WORK ORDER
Copy the records below character for character.

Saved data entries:
[Start of section]

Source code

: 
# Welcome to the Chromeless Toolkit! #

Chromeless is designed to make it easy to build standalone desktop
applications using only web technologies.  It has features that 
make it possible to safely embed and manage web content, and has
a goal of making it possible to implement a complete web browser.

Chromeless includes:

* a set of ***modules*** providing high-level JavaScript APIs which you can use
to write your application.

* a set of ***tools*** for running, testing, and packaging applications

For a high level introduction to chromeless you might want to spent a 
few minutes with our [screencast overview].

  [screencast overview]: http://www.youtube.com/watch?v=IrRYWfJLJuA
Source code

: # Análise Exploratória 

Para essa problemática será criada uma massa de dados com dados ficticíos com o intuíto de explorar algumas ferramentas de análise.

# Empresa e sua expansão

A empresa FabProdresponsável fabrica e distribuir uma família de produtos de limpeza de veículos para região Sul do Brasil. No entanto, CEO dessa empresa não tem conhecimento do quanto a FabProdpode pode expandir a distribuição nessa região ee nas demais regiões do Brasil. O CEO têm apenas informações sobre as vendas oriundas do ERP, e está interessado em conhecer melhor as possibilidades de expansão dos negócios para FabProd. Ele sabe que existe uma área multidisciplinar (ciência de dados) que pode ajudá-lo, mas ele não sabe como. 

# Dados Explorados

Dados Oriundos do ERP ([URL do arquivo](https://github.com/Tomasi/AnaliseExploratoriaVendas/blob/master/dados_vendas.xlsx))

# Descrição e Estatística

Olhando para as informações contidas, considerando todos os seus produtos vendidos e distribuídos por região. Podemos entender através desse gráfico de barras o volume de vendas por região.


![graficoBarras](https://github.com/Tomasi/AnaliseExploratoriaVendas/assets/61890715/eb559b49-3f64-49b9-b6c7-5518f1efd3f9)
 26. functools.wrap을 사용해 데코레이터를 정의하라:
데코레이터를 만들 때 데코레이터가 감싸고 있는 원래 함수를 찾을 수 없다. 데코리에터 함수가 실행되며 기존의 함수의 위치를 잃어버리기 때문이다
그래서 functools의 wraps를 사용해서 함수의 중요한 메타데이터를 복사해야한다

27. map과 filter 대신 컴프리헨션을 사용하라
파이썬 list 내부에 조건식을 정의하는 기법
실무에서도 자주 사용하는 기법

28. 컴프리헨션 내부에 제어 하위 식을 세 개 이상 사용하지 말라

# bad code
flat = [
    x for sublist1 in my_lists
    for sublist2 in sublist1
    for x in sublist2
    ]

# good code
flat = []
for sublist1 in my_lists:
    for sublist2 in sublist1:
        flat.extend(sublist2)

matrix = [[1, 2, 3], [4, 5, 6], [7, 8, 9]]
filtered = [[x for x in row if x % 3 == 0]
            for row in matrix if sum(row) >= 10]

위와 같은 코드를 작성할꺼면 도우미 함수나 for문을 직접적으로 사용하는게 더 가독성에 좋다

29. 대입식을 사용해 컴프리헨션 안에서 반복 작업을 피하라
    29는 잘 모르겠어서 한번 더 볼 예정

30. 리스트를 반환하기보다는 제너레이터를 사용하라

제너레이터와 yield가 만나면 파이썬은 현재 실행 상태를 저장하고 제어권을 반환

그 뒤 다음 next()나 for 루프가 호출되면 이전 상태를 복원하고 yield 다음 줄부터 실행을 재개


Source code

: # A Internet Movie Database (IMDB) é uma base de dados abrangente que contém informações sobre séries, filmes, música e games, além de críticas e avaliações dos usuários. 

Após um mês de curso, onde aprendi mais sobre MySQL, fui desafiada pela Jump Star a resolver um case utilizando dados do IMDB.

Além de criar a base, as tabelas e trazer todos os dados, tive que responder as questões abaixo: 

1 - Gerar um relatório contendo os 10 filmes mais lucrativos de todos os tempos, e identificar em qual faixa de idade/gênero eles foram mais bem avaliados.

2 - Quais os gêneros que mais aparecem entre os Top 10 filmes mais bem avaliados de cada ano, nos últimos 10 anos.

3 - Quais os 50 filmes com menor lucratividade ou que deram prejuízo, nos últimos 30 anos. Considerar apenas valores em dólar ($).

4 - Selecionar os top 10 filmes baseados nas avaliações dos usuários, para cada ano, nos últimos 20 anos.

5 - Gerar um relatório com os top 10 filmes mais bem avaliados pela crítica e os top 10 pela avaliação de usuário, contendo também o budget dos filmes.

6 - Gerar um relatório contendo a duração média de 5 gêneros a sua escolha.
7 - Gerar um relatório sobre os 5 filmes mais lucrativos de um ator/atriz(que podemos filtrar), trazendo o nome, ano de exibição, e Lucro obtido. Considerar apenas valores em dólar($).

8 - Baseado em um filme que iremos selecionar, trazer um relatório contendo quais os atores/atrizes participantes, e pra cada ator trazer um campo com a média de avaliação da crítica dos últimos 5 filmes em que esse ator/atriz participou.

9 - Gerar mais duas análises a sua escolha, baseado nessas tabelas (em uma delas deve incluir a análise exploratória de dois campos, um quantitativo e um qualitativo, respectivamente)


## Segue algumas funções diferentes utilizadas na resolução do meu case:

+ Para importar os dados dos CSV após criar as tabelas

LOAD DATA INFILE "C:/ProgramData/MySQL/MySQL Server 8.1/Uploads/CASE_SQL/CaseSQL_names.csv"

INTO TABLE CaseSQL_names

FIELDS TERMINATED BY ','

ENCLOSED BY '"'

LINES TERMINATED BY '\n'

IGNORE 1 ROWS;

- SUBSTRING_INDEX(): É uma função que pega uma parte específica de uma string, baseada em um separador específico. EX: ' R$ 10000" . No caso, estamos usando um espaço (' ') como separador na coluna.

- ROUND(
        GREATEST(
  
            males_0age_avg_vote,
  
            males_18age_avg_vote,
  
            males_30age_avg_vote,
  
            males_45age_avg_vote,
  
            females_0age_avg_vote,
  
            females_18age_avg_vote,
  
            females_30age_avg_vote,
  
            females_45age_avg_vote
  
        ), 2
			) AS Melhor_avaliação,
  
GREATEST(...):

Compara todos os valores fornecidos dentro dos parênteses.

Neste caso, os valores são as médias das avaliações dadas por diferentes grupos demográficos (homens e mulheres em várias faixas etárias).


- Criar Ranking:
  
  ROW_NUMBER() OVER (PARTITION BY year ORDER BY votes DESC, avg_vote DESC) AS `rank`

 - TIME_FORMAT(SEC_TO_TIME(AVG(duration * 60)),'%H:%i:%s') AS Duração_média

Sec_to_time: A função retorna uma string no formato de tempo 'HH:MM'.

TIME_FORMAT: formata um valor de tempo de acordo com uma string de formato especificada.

[End of section]

WRITTEN ANSWER
Source code

: 
# Welcome to the Chromeless Toolkit! #

Chromeless is designed to make it easy to build standalone desktop
applications using only web technologies.  It has features that 
make it possible to safely embed and manage web content, and has
a goal of making it possible to implement a complete web browser.

Chromeless includes:

* a set of ***modules*** providing high-level JavaScript APIs which you can use
to write your application.

* a set of ***tools*** for running, testing, and packaging applications

For a high level introduction to chromeless you might want to spent a 
few minutes with our [screencast overview].

  [screencast overview]: http://www.youtube.com/watch?v=IrRYWfJLJuA
Source code

: # Análise Exploratória 

Para essa problemática será criada uma massa de dados com dados ficticíos com o intuíto de explorar algumas ferramentas de análise.

# Empresa e sua expansão

A empresa FabProdresponsável fabrica e distribuir uma família de produtos de limpeza de veículos para região Sul do Brasil. No entanto, CEO dessa empresa não tem conhecimento do quanto a FabProdpode pode expandir a distribuição nessa região ee nas demais regiões do Brasil. O CEO têm apenas informações sobre as vendas oriundas do ERP, e está interessado em conhecer melhor as possibilidades de expansão dos negócios para FabProd. Ele sabe que existe uma área multidisciplinar (ciência de dados) que pode ajudá-lo, mas ele não sabe como. 

# Dados Explorados

Dados Oriundos do ERP ([URL do arquivo](https://github.com/Tomasi/AnaliseExploratoriaVendas/blob/master/dados_vendas.xlsx))

# Descrição e Estatística

Olhando para as informações contidas, considerando todos os seus produtos vendidos e distribuídos por região. Podemos entender através desse gráfico de barras o volume de vendas por região.


![graficoBarras](https://github.com/Tomasi/AnaliseExploratoriaVendas/assets/61890715/eb559b49-3f64-49b9-b6c7-5518f1efd3f9)
 26. functools.wrap을 사용해 데코레이터를 정의하라:
데코레이터를 만들 때 데코레이터가 감싸고 있는 원래 함수를 찾을 수 없다. 데코리에터 함수가 실행되며 기존의 함수의 위치를 잃어버리기 때문이다
그래서 functools의 wraps를 사용해서 함수의 중요한 메타데이터를 복사해야한다

27. map과 filter 대신 컴프리헨션을 사용하라
파이썬 list 내부에 조건식을 정의하는 기법
실무에서도 자주 사용하는 기법

28. 컴프리헨션 내부에 제어 하위 식을 세 개 이상 사용하지 말라

# bad code
flat = [
    x for sublist1 in my_lists
    for sublist2 in sublist1
    for x in sublist2
    ]

# good code
flat = []
for sublist1 in my_lists:
    for sublist2 in sublist1:
        flat.extend(sublist2)

matrix = [[1, 2, 3], [4, 5, 6], [7, 8, 9]]
filtered = [[x for x in row if x % 3 == 0]
            for row in matrix if sum(row) >= 10]

위와 같은 코드를 작성할꺼면 도우미 함수나 for문을 직접적으로 사용하는게 더 가독성에 좋다

29. 대입식을 사용해 컴프리헨션 안에서 반복 작업을 피하라
    29는 잘 모르겠어서 한번 더 볼 예정

30. 리스트를 반환하기보다는 제너레이터를 사용하라

제너레이터와 yield가 만나면 파이썬은 현재 실행 상태를 저장하고 제어권을 반환

그 뒤 다음 next()나 for 루프가 호출되면 이전 상태를 복원하고 yield 다음 줄부터 실행을 재개


Source code

: # A Internet Movie Database (IMDB) é uma base de dados abrangente que contém informações sobre séries, filmes, música e games, além de críticas e avaliações dos usuários. 

Após um mês de curso, onde aprendi mais sobre MySQL, fui desafiada pela Jump Star a resolver um case utilizando dados do IMDB.

Além de criar a base, as tabelas e trazer todos os dados, tive que responder as questões abaixo: 

1 - Gerar um relatório contendo os 10 filmes mais lucrativos de todos os tempos, e identificar em qual faixa de idade/gênero eles foram mais bem avaliados.

2 - Quais os gêneros que mais aparecem entre os Top 10 filmes mais bem avaliados de cada ano, nos últimos 10 anos.

3 - Quais os 50 filmes com menor lucratividade ou que deram prejuízo, nos últimos 30 anos. Considerar apenas valores em dólar ($).

4 - Selecionar os top 10 filmes baseados nas avaliações dos usuários, para cada ano, nos últimos 20 anos.

5 - Gerar um relatório com os top 10 filmes mais bem avaliados pela crítica e os top 10 pela avaliação de usuário, contendo também o budget dos filmes.

6 - Gerar um relatório contendo a duração média de 5 gêneros a sua escolha.
7 - Gerar um relatório sobre os 5 filmes mais lucrativos de um ator/atriz(que podemos filtrar), trazendo o nome, ano de exibição, e Lucro obtido. Considerar apenas valores em dólar($).

8 - Baseado em um filme que iremos selecionar, trazer um relatório contendo quais os atores/atrizes participantes, e pra cada ator trazer um campo com a média de avaliação da crítica dos últimos 5 filmes em que esse ator/atriz participou.

9 - Gerar mais duas análises a sua escolha, baseado nessas tabelas (em uma delas deve incluir a análise exploratória de dois campos, um quantitativo e um qualitativo, respectivamente)


## Segue algumas funções diferentes utilizadas na resolução do meu case:

+ Para importar os dados dos CSV após criar as tabelas

LOAD DATA INFILE "C:/ProgramData/MySQL/MySQL Server 8.1/Uploads/CASE_SQL/CaseSQL_names.csv"

INTO TABLE CaseSQL_names

FIELDS TERMINATED BY ','

ENCLOSED BY '"'

LINES TERMINATED BY '\n'

IGNORE 1 ROWS;

- SUBSTRING_INDEX(): É uma função que pega uma parte específica de uma string, baseada em um separador específico. EX: ' R$ 10000" . No caso, estamos usando um espaço (' ') como separador na coluna.

- ROUND(
        GREATEST(
  
            males_0age_avg_vote,
  
            males_18age_avg_vote,
  
            males_30age_avg_vote,
  
            males_45age_avg_vote,
  
            females_0age_avg_vote,
  
            females_18age_avg_vote,
  
            females_30age_avg_vote,
  
            females_45age_avg_vote
  
        ), 2
			) AS Melhor_avaliação,
  
GREATEST(...):

Compara todos os valores fornecidos dentro dos parênteses.

Neste caso, os valores são as médias das avaliações dadas por diferentes grupos demográficos (homens e mulheres em várias faixas etárias).


- Criar Ranking:
  
  ROW_NUMBER() OVER (PARTITION BY year ORDER BY votes DESC, avg_vote DESC) AS `rank`

 - TIME_FORMAT(SEC_TO_TIME(AVG(duration * 60)),'%H:%i:%s') AS Duração_média

Sec_to_time: A função retorna uma string no formato de tempo 'HH:MM'.

TIME_FORMAT: formata um valor de tempo de acordo com uma string de formato especificada.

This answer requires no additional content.